## TASK DESCRIPTION
Copy each line of the material in which the word "einem" appears.

## INFORMATION SUPPLIED
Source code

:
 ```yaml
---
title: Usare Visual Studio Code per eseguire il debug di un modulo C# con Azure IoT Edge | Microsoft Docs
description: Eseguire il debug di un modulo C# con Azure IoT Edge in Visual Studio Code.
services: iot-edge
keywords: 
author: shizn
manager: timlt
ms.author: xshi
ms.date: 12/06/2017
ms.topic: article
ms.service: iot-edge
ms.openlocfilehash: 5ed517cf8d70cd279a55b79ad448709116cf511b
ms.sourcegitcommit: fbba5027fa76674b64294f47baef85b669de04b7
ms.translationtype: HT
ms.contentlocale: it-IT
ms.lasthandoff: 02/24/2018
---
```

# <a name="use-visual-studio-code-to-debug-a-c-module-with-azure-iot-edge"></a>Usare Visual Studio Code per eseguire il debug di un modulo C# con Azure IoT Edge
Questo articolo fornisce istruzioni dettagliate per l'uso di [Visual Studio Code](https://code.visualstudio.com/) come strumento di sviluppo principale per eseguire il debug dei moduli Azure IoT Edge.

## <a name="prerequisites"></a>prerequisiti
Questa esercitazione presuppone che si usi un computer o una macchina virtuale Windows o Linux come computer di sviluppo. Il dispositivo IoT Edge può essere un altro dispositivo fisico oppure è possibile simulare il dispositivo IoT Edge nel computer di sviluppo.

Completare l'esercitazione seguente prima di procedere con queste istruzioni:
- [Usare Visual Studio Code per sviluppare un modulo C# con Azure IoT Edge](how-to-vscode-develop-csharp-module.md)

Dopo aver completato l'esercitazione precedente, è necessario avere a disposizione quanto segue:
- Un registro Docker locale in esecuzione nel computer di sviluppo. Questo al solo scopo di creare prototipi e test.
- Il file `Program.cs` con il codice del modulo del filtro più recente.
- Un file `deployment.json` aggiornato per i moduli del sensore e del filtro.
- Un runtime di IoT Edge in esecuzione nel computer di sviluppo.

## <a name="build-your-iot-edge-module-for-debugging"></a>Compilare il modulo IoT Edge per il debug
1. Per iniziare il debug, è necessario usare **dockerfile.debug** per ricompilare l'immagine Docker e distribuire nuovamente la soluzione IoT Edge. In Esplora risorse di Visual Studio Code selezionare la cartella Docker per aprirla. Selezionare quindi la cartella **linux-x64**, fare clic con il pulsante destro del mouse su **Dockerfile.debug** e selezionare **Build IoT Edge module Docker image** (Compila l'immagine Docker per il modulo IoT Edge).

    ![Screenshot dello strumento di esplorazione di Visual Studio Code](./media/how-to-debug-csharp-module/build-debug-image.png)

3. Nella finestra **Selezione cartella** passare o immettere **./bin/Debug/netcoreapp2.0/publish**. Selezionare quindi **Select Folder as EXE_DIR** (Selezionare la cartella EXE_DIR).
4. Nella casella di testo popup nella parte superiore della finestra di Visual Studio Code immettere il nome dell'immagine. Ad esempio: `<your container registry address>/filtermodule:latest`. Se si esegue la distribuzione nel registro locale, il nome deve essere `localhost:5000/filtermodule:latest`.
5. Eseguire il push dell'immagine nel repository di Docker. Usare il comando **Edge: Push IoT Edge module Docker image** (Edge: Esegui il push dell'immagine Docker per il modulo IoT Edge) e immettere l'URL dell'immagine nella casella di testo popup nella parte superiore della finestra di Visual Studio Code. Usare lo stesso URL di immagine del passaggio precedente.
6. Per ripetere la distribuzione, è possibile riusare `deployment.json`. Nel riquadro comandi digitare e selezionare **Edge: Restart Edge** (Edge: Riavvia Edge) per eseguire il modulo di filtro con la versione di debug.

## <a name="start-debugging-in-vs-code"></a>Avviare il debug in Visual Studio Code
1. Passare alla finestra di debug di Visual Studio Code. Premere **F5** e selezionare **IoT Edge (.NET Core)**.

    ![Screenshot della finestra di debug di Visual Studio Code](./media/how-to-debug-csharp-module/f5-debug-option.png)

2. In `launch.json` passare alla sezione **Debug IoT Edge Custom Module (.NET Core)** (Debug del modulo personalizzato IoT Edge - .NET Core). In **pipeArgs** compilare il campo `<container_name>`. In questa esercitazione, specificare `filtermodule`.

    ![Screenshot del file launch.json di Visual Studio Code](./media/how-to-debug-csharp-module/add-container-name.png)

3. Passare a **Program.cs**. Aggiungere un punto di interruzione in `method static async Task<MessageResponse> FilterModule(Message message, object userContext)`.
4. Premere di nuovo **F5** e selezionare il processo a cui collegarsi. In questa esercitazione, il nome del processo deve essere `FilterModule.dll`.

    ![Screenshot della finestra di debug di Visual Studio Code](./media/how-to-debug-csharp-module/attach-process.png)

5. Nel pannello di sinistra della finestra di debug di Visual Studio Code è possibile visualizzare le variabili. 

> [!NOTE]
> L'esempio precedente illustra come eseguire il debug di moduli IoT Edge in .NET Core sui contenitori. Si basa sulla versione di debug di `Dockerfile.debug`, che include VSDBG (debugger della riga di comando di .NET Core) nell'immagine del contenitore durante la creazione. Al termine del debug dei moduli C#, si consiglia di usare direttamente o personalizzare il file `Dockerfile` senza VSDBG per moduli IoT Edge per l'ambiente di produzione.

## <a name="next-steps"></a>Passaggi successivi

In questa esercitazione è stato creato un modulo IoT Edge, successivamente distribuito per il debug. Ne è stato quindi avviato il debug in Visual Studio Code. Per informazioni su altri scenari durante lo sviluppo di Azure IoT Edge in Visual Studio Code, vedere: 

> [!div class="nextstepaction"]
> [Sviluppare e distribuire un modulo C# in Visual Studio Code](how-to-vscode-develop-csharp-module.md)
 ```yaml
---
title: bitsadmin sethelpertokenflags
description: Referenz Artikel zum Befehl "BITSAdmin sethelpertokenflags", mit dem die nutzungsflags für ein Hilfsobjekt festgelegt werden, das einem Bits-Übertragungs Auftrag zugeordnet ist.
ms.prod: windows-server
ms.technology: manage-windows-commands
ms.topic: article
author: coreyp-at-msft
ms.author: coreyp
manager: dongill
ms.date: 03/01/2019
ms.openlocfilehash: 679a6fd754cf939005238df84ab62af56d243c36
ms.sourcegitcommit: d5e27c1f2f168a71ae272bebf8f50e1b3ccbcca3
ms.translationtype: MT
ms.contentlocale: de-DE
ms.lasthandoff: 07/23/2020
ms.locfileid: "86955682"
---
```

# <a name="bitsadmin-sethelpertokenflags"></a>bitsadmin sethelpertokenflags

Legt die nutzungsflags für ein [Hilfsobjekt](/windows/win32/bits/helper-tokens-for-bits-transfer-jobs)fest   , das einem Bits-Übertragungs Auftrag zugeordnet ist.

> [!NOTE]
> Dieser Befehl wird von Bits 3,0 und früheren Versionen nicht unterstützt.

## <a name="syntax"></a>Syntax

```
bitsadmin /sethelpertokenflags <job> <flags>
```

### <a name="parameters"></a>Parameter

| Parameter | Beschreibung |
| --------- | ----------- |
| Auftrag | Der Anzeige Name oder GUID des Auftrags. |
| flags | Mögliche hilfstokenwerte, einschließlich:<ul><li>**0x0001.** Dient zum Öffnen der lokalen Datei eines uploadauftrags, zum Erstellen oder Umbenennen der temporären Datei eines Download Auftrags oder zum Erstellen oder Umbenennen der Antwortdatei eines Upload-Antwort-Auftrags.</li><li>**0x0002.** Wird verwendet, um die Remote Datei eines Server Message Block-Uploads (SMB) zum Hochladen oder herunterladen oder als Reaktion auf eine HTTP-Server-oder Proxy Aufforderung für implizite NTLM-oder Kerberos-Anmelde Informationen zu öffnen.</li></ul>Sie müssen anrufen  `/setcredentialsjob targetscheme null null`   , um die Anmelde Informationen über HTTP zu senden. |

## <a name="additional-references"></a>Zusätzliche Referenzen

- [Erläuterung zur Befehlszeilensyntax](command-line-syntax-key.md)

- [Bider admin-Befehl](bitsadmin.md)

## WRITTEN SOLUTION
description: Referenz Artikel zum Befehl "BITSAdmin sethelpertokenflags", mit dem die nutzungsflags für ein Hilfsobjekt festgelegt werden, das einem Bits-Übertragungs Auftrag zugeordnet ist.
Legt die nutzungsflags für ein [Hilfsobjekt](/windows/win32/bits/helper-tokens-for-bits-transfer-jobs)fest   , das einem Bits-Übertragungs Auftrag zugeordnet ist.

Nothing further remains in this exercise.